Bike troubles have turned me into an investigator of another level. I’ve been in touch with Pete Snidal, the author of the famed "Bullet-Manual", via emails and he’s been sharing ideas with me and giving me his take on my ideas and troubleshoot strategies. It feels awesome to be discussing this issue with someone older than my dad and a veteran in the field.
I can’t believe a month ago, I had marriage on my list of things-to-do. That topic has vanished into thin air and I can breathe once more. I’ve never been so spooked in life, the way I was when everything became so real. A trip, which could’ve otherwise been fantabulous, turned out to be nerve-wrecking one at the thought of marrying my travel buddy. I realized that I didn’t know her so well and couldn’t connect but somehow… In hindsight, I feel that I’d been the best example of a jerk. Anyway after getting such a big fright at facing being almost-married at such close quarters, I feel if such an event repeats, I’ll be glad to never tie the knot. I felt like an underage kid being forced to get married; can’t believe I felt so strongly for it when I’d left for the long journey.

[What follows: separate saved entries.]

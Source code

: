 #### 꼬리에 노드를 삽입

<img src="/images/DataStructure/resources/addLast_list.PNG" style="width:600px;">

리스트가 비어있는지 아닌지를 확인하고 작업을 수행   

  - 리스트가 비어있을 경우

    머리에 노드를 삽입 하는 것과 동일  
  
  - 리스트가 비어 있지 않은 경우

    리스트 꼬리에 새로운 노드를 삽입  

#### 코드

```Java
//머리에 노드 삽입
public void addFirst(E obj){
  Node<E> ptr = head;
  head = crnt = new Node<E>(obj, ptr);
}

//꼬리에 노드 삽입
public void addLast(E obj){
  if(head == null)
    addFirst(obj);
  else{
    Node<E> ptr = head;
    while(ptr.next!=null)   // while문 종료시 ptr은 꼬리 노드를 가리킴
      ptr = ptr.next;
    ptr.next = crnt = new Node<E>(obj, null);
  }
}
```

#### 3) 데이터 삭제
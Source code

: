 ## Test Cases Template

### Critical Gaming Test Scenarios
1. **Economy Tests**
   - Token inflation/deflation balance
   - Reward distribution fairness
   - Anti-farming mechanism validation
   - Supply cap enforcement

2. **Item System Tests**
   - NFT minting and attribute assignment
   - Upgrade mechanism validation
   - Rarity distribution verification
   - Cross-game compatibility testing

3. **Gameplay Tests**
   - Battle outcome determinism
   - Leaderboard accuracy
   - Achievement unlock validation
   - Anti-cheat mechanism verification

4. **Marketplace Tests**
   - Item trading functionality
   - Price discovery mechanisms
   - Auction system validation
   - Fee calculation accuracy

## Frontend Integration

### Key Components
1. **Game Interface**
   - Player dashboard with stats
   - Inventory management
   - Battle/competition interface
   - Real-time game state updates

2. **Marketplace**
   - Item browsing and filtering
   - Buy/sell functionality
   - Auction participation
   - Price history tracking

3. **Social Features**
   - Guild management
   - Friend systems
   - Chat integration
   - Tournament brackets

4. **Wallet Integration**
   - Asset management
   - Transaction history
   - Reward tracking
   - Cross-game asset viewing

Anyway, it’s helped me understand the meaning of something I never knew of “clean-cut”. It’s just that it’s such a shame that someone had to undergo pain in order for me to learn that. It makes me sad and does give me serious headaches every time I think of it but it’s still a relief. I am just not mentally prepared for marriage and I don’t know if I’ll ever be!
I do have a Royal Enfield and a bicycle that I love and that’s the only thing I know and care about. To hell with my love life!
2 comments:
so mr. mechanic-in-the-making, i hope the big guy teaches u a thing or two about mending ur heart also!
yeah the Bullet-Grand-dad has advised me to get a lighter girlfriend to not wear out the bearings (he was joking). Little does he know that I don't have one anymore.
Mend my heart? I don't have one anymore.